ND-filters worden ondermeer gebruikt om met lange sluitertijden te werken. Meestal wil je als fotograaf een sluitertijd die kort genoeg is om je onderwerp scherp op de foto te krijgen. Maar soms wil je een langere sluitertijd kiezen, bijvoorbeeld om water of wolken in beweging vast te leggen. Overdag heb je daarvoor een sterk filter nodig. In de ochtendschemering is een normale belichting bijvoorbeeld 1/30 seconde op diafragma f/11 en ISO 100. Met een variabel ND-filter op minimale sterkte (2 stops) wordt je sluitertijd 1/8 seconde, wat nog te lang is voor het gewenste effect. Draai je het filter echter naar de maximale filterkracht (8 stops), dan wordt je sluitertijd 8 seconden en krijg je het effect waarbij het wateroppervlak glad wordt. Door de sterkte van het filter te variëren, is het makkelijk om te experimenteren met verschillende sluitertijden. De creatieve mogelijkheden zijn kortom eindeloos.

Video

Bij het filmen met manuele instellingen kies je je sluitertijd op basis van de framerate. De vuistregel is dat de sluitertijd het dubbele van de framerate moet bedragen – dus 1/50 seconde voor filmen met 25 frames per seconde, of 1/100 voor 50 fps. Bij kortere sluitertijden wordt beweging schokkerig weergegeven.

Je sluitertijd ligt dus vast, en mag tijdens de opname niet veranderen. Ook de gevoeligheid (ISO-waarde) blijft tijdens het filmen best constant. Bij fotograferen kan je dan nog het diafragma gebruiken om de belichting te controleren, maar tenzij je een lens gebruikt waar het diafragma traploos ingesteld kan worden, krijg je abrupte helderheidsverschillen wanneer je tijdens het filmen het diafragma aanpast.
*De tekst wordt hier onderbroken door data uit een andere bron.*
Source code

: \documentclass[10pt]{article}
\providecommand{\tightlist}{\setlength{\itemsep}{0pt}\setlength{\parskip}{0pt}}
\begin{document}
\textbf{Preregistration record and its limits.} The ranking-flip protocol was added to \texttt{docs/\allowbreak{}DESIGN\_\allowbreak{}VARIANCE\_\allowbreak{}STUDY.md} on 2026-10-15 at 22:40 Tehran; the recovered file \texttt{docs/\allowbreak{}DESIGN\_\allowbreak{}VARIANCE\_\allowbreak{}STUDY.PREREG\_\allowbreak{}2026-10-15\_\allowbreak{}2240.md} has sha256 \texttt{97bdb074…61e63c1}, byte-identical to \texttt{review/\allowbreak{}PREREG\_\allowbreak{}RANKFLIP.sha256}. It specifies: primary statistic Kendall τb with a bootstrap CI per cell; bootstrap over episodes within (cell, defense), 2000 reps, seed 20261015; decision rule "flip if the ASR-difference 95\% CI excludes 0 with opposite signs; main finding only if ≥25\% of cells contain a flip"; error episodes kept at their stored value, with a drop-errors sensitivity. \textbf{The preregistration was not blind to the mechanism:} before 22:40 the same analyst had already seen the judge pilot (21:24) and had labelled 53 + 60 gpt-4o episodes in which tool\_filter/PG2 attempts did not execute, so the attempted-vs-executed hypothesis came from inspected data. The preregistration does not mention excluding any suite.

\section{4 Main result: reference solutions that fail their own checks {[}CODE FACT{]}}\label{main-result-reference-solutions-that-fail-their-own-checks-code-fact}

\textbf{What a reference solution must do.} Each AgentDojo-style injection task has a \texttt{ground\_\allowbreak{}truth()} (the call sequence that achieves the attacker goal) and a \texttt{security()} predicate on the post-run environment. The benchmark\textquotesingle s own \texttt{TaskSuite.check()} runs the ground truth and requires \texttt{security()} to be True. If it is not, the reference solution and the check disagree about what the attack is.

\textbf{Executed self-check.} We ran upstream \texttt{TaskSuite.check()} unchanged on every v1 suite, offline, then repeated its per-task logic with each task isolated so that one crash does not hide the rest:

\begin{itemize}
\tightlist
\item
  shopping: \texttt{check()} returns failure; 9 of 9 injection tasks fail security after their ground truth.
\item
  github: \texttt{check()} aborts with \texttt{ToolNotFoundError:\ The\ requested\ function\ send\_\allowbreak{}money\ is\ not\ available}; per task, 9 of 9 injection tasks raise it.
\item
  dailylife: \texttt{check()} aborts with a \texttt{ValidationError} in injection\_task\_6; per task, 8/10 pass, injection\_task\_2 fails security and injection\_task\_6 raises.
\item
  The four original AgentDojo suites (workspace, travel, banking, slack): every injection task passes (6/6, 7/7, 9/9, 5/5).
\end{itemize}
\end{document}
Op zonnige dagen moet je sowieso met heel kleine diafragma’s werken, wat voor een grote scherptediepte zorgt die je misschien helemaal niet wenst. Ook hier biedt een ND-filter uitkomst. In professionele videocamera’s is er niet voor niets vaak een ingebouwd omdat het zo handig is. Als je regelmatig filmt met je reflex- of systeemcamera, krijg je met een variabel ND-filter de belichting perfect geregeld.